**Task instructions**
Word for word, give the data again without its pictures.

**Given information**
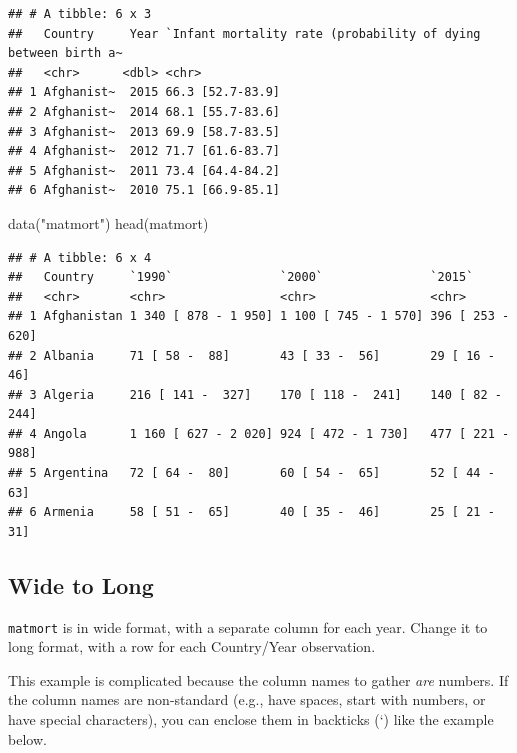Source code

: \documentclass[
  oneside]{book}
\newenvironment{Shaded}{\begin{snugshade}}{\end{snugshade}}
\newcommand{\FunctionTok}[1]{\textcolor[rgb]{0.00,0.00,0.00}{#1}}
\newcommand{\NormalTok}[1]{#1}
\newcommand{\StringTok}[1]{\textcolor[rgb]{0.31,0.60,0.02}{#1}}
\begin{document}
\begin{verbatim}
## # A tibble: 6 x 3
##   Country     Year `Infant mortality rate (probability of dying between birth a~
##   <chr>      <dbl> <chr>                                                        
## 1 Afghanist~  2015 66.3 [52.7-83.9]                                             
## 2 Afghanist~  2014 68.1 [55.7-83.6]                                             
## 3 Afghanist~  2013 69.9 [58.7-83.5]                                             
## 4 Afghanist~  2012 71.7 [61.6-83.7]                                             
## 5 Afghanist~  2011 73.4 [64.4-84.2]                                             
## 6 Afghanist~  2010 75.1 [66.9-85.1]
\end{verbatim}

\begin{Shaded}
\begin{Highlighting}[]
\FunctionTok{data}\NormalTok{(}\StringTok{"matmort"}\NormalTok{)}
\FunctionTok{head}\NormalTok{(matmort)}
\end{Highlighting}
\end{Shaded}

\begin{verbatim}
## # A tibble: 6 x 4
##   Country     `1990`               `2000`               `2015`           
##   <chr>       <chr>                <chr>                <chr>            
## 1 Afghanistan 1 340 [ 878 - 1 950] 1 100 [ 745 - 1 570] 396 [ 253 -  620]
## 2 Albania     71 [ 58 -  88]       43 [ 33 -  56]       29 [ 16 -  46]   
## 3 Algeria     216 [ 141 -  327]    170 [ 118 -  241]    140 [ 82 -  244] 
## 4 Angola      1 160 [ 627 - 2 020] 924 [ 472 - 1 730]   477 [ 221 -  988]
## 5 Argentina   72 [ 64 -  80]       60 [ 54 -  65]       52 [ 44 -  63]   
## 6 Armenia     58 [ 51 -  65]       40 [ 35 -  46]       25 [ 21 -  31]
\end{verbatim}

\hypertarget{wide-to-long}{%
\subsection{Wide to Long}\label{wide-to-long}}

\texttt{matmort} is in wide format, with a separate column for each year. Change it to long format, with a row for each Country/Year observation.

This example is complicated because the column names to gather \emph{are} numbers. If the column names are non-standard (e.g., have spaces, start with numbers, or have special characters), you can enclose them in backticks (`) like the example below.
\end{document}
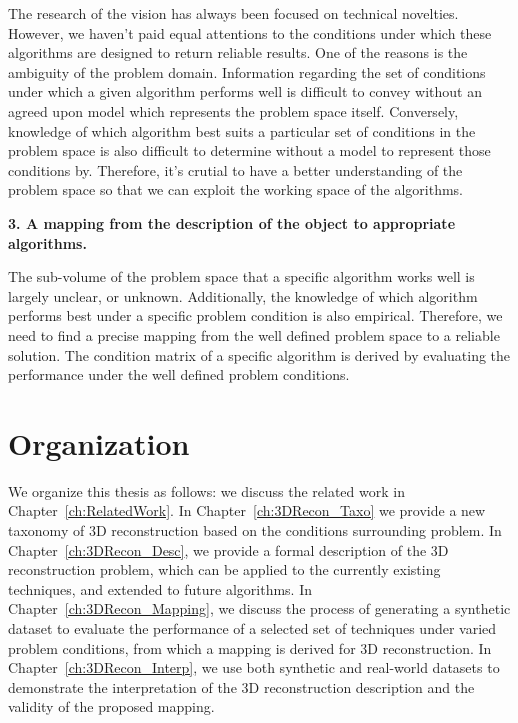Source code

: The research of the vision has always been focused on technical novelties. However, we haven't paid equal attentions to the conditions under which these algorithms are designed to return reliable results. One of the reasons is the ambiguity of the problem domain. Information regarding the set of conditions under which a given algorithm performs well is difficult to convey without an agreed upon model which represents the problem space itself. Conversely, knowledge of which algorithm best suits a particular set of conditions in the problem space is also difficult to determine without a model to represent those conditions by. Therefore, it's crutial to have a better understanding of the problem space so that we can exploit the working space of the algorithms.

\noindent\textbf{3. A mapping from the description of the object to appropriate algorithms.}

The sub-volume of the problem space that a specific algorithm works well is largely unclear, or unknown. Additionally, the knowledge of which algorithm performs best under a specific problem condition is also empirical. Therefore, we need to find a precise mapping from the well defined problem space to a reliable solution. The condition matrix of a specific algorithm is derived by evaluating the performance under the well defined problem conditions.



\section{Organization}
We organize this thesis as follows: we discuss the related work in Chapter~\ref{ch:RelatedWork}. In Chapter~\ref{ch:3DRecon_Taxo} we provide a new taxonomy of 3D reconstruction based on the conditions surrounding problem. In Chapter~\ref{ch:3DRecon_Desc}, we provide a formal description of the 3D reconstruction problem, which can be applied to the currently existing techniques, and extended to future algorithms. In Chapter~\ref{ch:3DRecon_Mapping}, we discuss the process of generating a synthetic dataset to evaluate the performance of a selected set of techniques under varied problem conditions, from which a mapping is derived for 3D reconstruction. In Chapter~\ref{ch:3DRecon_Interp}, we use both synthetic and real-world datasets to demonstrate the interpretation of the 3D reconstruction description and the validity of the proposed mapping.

**Response to this task**
Source code

: \documentclass[
  oneside]{book}
\newenvironment{Shaded}{\begin{snugshade}}{\end{snugshade}}
\newcommand{\FunctionTok}[1]{\textcolor[rgb]{0.00,0.00,0.00}{#1}}
\newcommand{\NormalTok}[1]{#1}
\newcommand{\StringTok}[1]{\textcolor[rgb]{0.31,0.60,0.02}{#1}}
\begin{document}
\begin{verbatim}
## # A tibble: 6 x 3
##   Country     Year `Infant mortality rate (probability of dying between birth a~
##   <chr>      <dbl> <chr>                                                        
## 1 Afghanist~  2015 66.3 [52.7-83.9]                                             
## 2 Afghanist~  2014 68.1 [55.7-83.6]                                             
## 3 Afghanist~  2013 69.9 [58.7-83.5]                                             
## 4 Afghanist~  2012 71.7 [61.6-83.7]                                             
## 5 Afghanist~  2011 73.4 [64.4-84.2]                                             
## 6 Afghanist~  2010 75.1 [66.9-85.1]
\end{verbatim}

\begin{Shaded}
\begin{Highlighting}[]
\FunctionTok{data}\NormalTok{(}\StringTok{"matmort"}\NormalTok{)}
\FunctionTok{head}\NormalTok{(matmort)}
\end{Highlighting}
\end{Shaded}

\begin{verbatim}
## # A tibble: 6 x 4
##   Country     `1990`               `2000`               `2015`           
##   <chr>       <chr>                <chr>                <chr>            
## 1 Afghanistan 1 340 [ 878 - 1 950] 1 100 [ 745 - 1 570] 396 [ 253 -  620]
## 2 Albania     71 [ 58 -  88]       43 [ 33 -  56]       29 [ 16 -  46]   
## 3 Algeria     216 [ 141 -  327]    170 [ 118 -  241]    140 [ 82 -  244] 
## 4 Angola      1 160 [ 627 - 2 020] 924 [ 472 - 1 730]   477 [ 221 -  988]
## 5 Argentina   72 [ 64 -  80]       60 [ 54 -  65]       52 [ 44 -  63]   
## 6 Armenia     58 [ 51 -  65]       40 [ 35 -  46]       25 [ 21 -  31]
\end{verbatim}

\hypertarget{wide-to-long}{%
\subsection{Wide to Long}\label{wide-to-long}}

\texttt{matmort} is in wide format, with a separate column for each year. Change it to long format, with a row for each Country/Year observation.

This example is complicated because the column names to gather \emph{are} numbers. If the column names are non-standard (e.g., have spaces, start with numbers, or have special characters), you can enclose them in backticks (`) like the example below.
\end{document}
Source code

: The research of the vision has always been focused on technical novelties. However, we haven't paid equal attentions to the conditions under which these algorithms are designed to return reliable results. One of the reasons is the ambiguity of the problem domain. Information regarding the set of conditions under which a given algorithm performs well is difficult to convey without an agreed upon model which represents the problem space itself. Conversely, knowledge of which algorithm best suits a particular set of conditions in the problem space is also difficult to determine without a model to represent those conditions by. Therefore, it's crutial to have a better understanding of the problem space so that we can exploit the working space of the algorithms.

\noindent\textbf{3. A mapping from the description of the object to appropriate algorithms.}

The sub-volume of the problem space that a specific algorithm works well is largely unclear, or unknown. Additionally, the knowledge of which algorithm performs best under a specific problem condition is also empirical. Therefore, we need to find a precise mapping from the well defined problem space to a reliable solution. The condition matrix of a specific algorithm is derived by evaluating the performance under the well defined problem conditions.



\section{Organization}
We organize this thesis as follows: we discuss the related work in Chapter~\ref{ch:RelatedWork}. In Chapter~\ref{ch:3DRecon_Taxo} we provide a new taxonomy of 3D reconstruction based on the conditions surrounding problem. In Chapter~\ref{ch:3DRecon_Desc}, we provide a formal description of the 3D reconstruction problem, which can be applied to the currently existing techniques, and extended to future algorithms. In Chapter~\ref{ch:3DRecon_Mapping}, we discuss the process of generating a synthetic dataset to evaluate the performance of a selected set of techniques under varied problem conditions, from which a mapping is derived for 3D reconstruction. In Chapter~\ref{ch:3DRecon_Interp}, we use both synthetic and real-world datasets to demonstrate the interpretation of the 3D reconstruction description and the validity of the proposed mapping.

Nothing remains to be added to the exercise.